GOP on Defense Over ACA Pre-Existing Condition Protections
Many congressional Republicans are distancing themselves from the Trump administration’s court filing supporting repeal of the Affordable Care Act’s (ACA) protections for people with pre-existing conditions and limits on how much insurers can charge people based on gender and age.
The Department of Justice said in a brief last week that it would not defend these provisions against a legal challenge to the ACA brought by a group of 20 conservative states. The case, filed in federal district court in the Northern District of Texas, argues that Congress’ decision to kill the individual mandate penalty (starting in 2019) in the new tax law means that all of the ACA should be ruled invalid.
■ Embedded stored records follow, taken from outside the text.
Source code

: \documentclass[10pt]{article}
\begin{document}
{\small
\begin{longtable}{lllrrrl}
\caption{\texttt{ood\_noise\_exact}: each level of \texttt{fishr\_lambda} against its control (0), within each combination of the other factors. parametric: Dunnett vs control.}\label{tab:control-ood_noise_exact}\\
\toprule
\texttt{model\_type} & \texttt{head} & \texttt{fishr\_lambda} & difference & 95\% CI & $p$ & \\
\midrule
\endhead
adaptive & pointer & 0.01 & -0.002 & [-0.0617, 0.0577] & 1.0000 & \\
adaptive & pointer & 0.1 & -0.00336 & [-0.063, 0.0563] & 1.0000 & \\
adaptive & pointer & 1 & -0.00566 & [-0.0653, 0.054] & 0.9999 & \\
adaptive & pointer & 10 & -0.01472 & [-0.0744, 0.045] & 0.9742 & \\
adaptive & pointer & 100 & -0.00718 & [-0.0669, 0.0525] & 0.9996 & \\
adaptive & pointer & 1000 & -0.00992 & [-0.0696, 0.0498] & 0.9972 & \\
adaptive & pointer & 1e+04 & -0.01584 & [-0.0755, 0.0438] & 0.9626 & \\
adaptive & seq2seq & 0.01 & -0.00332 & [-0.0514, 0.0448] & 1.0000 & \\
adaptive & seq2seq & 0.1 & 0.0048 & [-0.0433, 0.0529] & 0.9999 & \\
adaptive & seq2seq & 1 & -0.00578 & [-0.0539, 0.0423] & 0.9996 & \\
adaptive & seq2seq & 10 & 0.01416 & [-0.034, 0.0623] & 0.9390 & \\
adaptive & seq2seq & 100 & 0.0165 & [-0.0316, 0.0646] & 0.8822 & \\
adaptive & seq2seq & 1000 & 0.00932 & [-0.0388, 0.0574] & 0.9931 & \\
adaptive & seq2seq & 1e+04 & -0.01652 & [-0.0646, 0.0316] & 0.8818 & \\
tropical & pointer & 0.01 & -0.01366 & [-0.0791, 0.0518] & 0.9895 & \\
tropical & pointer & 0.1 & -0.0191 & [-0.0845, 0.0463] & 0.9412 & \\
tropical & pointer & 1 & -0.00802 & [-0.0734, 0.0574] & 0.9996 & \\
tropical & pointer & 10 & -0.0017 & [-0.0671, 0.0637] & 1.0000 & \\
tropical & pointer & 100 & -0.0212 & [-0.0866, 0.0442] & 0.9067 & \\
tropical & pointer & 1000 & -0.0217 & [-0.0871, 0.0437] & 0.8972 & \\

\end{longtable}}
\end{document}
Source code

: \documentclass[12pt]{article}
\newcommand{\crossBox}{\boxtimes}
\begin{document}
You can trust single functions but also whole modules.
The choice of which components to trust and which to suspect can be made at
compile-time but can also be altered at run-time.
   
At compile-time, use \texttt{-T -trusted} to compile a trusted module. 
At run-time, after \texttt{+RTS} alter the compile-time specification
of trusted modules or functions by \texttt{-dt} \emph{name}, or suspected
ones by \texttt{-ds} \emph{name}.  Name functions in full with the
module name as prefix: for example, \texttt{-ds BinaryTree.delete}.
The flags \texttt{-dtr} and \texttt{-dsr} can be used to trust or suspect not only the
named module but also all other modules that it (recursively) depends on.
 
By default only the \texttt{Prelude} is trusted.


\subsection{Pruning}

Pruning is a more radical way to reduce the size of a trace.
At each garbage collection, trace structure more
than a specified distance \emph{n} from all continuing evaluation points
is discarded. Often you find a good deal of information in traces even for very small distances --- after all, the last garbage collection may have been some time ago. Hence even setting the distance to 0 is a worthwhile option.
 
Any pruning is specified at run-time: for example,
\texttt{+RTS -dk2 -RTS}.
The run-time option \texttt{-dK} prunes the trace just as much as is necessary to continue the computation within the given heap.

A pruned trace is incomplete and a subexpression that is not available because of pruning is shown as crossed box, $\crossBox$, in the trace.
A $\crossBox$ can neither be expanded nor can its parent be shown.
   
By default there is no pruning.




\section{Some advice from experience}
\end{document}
Unlike the states, however, the DOJ brief says the law’s employer mandate, Medicaid expansion, public exchanges and other provisions should be kept. But the administration argues that without an individual mandate penalty, the Supreme Court’s rationale for upholding it the mandate in 2012--that the penalty is a “tax” and therefore imposing the mandate’s tax is a valid exercise of Congress’ authority--disappears next year. Because the ACA’s protections for people with pre-existing conditions and community rating are “inseverable” from the mandate, they must also fall, the DOJ says.
While some conservatives are cheering, Democrats are blasting Republicans over the DOJ's administration’s stance and believe they now have a powerful campaign message. But few GOP lawmakers are defending the administration’s stance and are instead emphasizing their support for pre-existing condition protections. During last year's ACA repeal-and-replace debate, virtually all Republican legislation retained protections for people with pre-existing conditions.
Sen. Lamar Alexander (R-TN), chairman of the Health, Education, Labor and Pensions Committee, said in a statement there is “no way” Congress would repeal the health law’s protections to ensure people with pre-existing conditions can purchase coverage without being charged more for it. He attacked the decision not to defend the law.
“The Justice Department argument in the Texas case is as far-fetched as any I’ve ever heard,” he added. “Congress specifically repealed the individual mandate penalty, but I didn’t hear a single senator say that they also thought they were repealing protections for people with pre-existing conditions.”
Senate Majority Leader Mitch McConnell (R-KY), said this week that “every senator” supports such protections.
And Health and Human Services Secretary Alex Azar told a Senate panel this week that the DOJ position is a “legal” policy position and that he supports protections for individuals with pre-existing conditions. “We share the view of working to ensure that individuals with pre-existing conditions can have access to affordable health insurance," he said.
The states’ lawsuit has a long way to go in wending through the courts, and some experts don’t think it has much of a shot.